Quand on est arrivés à Anvers, elle avait été libérée par les anglais. Mais l’estuaire de l'Escaut, à l’entrée d’Anvers, était encore occupé par les allemands et c’est eux qu’on devait sortir de là. Et après qu’ils soient partis, ils ont commencé à bombarder Antwerp avec ces V2, c’est devenu une ville fantôme. Tous le monde s’était réfugié dans les caves et les sous-sols ou dans n’importe quel endroit qu’ils avaient pu atteindre et c’était vraiment lugubre.
Ils n’avaient plus de nourriture. Beaucoup d’entre eux dans les grandes villes mouraient de faim. Beaucoup de gens sont morts de faim. Et ils gelaient aussi parce qu’on leur avait pris tout le charbon et en fait, il y avait un quartier juif à Amsterdam et les juifs avaient été déportés et leurs maisons avaient été désertées et alors les gens en Hollande mouraient de froid et ils ont commencé à détruire ces immeubles et à utiliser le bois pour se chauffer leurs maisons. C’était grave à ce point là.

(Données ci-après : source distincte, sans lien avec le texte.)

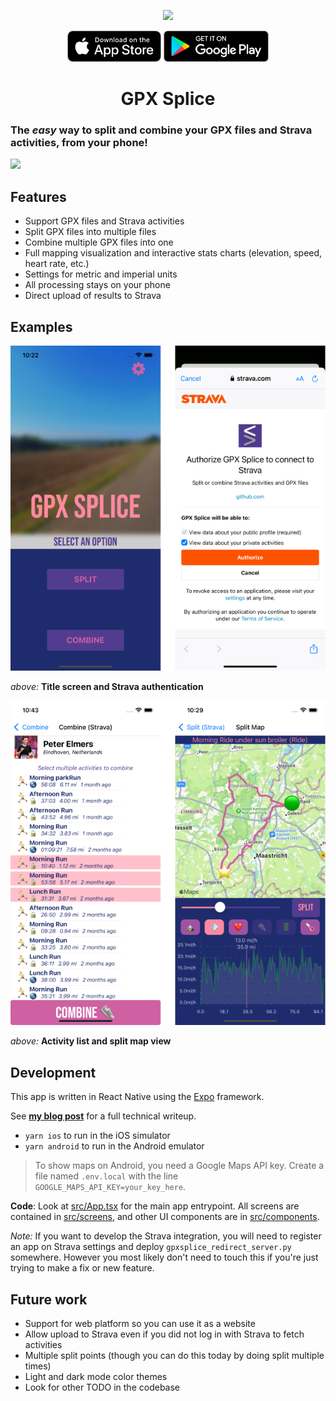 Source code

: <div align="center">
 
![](examples/gpx_splice_split_demo.gif)

<a href="App store link"><img src="examples/ios-store-button.png" height="50"></a>
<a href="Play store link"><img src="examples/android-store-button.png" height="50"></a>

# GPX Splice

</div>

### The _easy_ way to split and combine your GPX files and Strava activities, from your phone!

![](examples/gpx_splice_split_demo.gif)

## Features

- Support GPX files and Strava activities
- Split GPX files into multiple files
- Combine multiple GPX files into one
- Full mapping visualization and interactive stats charts (elevation, speed, heart rate, etc.)
- Settings for metric and imperial units
- All processing stays on your phone
- Direct upload of results to Strava

## Examples

![](examples/examples1.png)

_above:_ **Title screen and Strava authentication**

![](examples/examples2.png)

_above:_ **Activity list and split map view**

## Development

This app is written in React Native using the [Expo](https://expo.io/) framework.

See **[my blog post](https://pelmers.com/TODO_LINK)** for a full technical writeup.

- `yarn ios` to run in the iOS simulator
- `yarn android` to run in the Android emulator

> To show maps on Android, you need a Google Maps API key.
> Create a file named `.env.local` with the line `GOOGLE_MAPS_API_KEY=your_key_here`.

**Code**:
Look at [src/App.tsx](src/App.tsx) for the main app entrypoint.
All screens are contained in [src/screens](src/screens), and other UI components are in [src/components](src/components).

_Note:_
If you want to develop the Strava integration, you will need to register an app on Strava settings and deploy `gpxsplice_redirect_server.py` somewhere.
However you most likely don't need to touch this if you're just trying to make a fix or new feature.

## Future work

- Support for web platform so you can use it as a website
- Allow upload to Strava even if you did not log in with Strava to fetch activities
- Multiple split points (though you can do this today by doing split multiple times)
- Light and dark mode color themes
- Look for other TODO in the codebase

Quand on est arrivé en Hollande ils avaient vraiment faim, alors on leur a donné de la nourriture, et je peux encore m’en rappeler, on a eu un, mardi gras à un endroit, une sorte de fête et on avait des hamburgers gratuits. Et les hollandais étaient tellement affamés, on leur a donné de la nourriture mais ils avaient tellement faim qu’il picoraient comme des oiseaux. Nous on était bien nourris et ils ramassaient tout ce qu’on laissait tomber par terre. Ils étaient comme des oiseaux à la recherche de leur nourriture. Ils étaient affamés à ce point là.
Ce qui est horrible à propos de la guerre c’est je pense vraiment que ce sont les civils qui ont été frappés le plus durement parce qu’ils devaient quitter leurs maisons et leurs maisons étaient saccagées. Et je ne sais pas ce qui est arrivé à tous ces gens après la guerre, comment ils ont pu recommencer à zéro, s’ils ont survécu. Et je ne sais pas où ils sont allés, pour vous dire la vérité, mais ils quittaient leurs maison en l’état et vous alliez dans ces maisons et ils y avait des jouets par terre, là où ils les enfants étaient en train de jouer, et quand on les avait emmenés brusquement pour aller dans un endroit plus sûr. C’était comme ça en Hollande.